:: EXCERPTED DATA
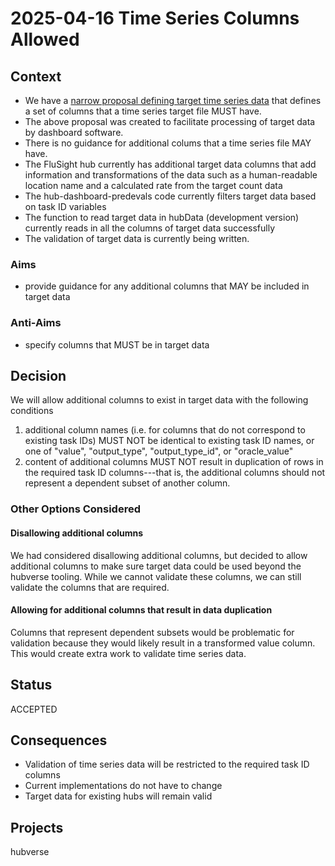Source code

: # 2025-04-16 Time Series Columns Allowed

## Context

- We have a [narrow proposal defining target time series data](2025-02-27-rfc-time-series-target-data.md) that defines a set of columns that a time series target file MUST have.
- The above proposal was created to facilitate processing of target data by dashboard software.
- There is no guidance for additional colums that a time series file MAY have.
- The FluSight hub currently has additional target data columns that add information and transformations of the data such as a human-readable location name and a calculated rate from the target count data
- The hub-dashboard-predevals code currently filters target data based on task ID variables
- The function to read target data in hubData (development version) currently reads in all the columns of target data successfully
- The validation of target data is currently being written.

### Aims

 - provide guidance for any additional columns that MAY be included in target data

### Anti-Aims

 - specify columns that MUST be in target data

## Decision

We will allow additional columns to exist in target data with the following conditions

1. additional column names (i.e. for columns that do not correspond to
   existing task IDs) MUST NOT be identical to existing task ID names, or
   one of "value", "output_type", "output_type_id", or "oracle_value"
2. content of additional columns MUST NOT result in duplication of rows in the
   required task ID columns---that is, the additional columns should not
   represent a dependent subset of another column.

### Other Options Considered

#### Disallowing additional columns

We had considered disallowing additional columns, but decided to allow
additional columns to make sure target data could be used beyond the hubverse
tooling. While we cannot validate these columns, we can still validate the
columns that are required.

#### Allowing for additional columns that result in data duplication

Columns that represent dependent subsets would be problematic for validation
because they would likely result in a transformed value column. This would
create extra work to validate time series data.

## Status

ACCEPTED

## Consequences

- Validation of time series data will be restricted to the required task ID columns
- Current implementations do not have to change
- Target data for existing hubs will remain valid

## Projects

hubverse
::::
### YOUR GOAL
Set down exactly, and only, the lines of the data above from the line containing "- The hub-dashboard-predevals" through the last one.

### RESULT FOR THIS TASK
- The hub-dashboard-predevals code currently filters target data based on task ID variables
- The function to read target data in hubData (development version) currently reads in all the columns of target data successfully
- The validation of target data is currently being written.

### Aims

 - provide guidance for any additional columns that MAY be included in target data

### Anti-Aims

 - specify columns that MUST be in target data

## Decision

We will allow additional columns to exist in target data with the following conditions

1. additional column names (i.e. for columns that do not correspond to
   existing task IDs) MUST NOT be identical to existing task ID names, or
   one of "value", "output_type", "output_type_id", or "oracle_value"
2. content of additional columns MUST NOT result in duplication of rows in the
   required task ID columns---that is, the additional columns should not
   represent a dependent subset of another column.

### Other Options Considered

#### Disallowing additional columns

We had considered disallowing additional columns, but decided to allow
additional columns to make sure target data could be used beyond the hubverse
tooling. While we cannot validate these columns, we can still validate the
columns that are required.

#### Allowing for additional columns that result in data duplication

Columns that represent dependent subsets would be problematic for validation
because they would likely result in a transformed value column. This would
create extra work to validate time series data.

## Status

ACCEPTED

## Consequences

- Validation of time series data will be restricted to the required task ID columns
- Current implementations do not have to change
- Target data for existing hubs will remain valid

## Projects

hubverse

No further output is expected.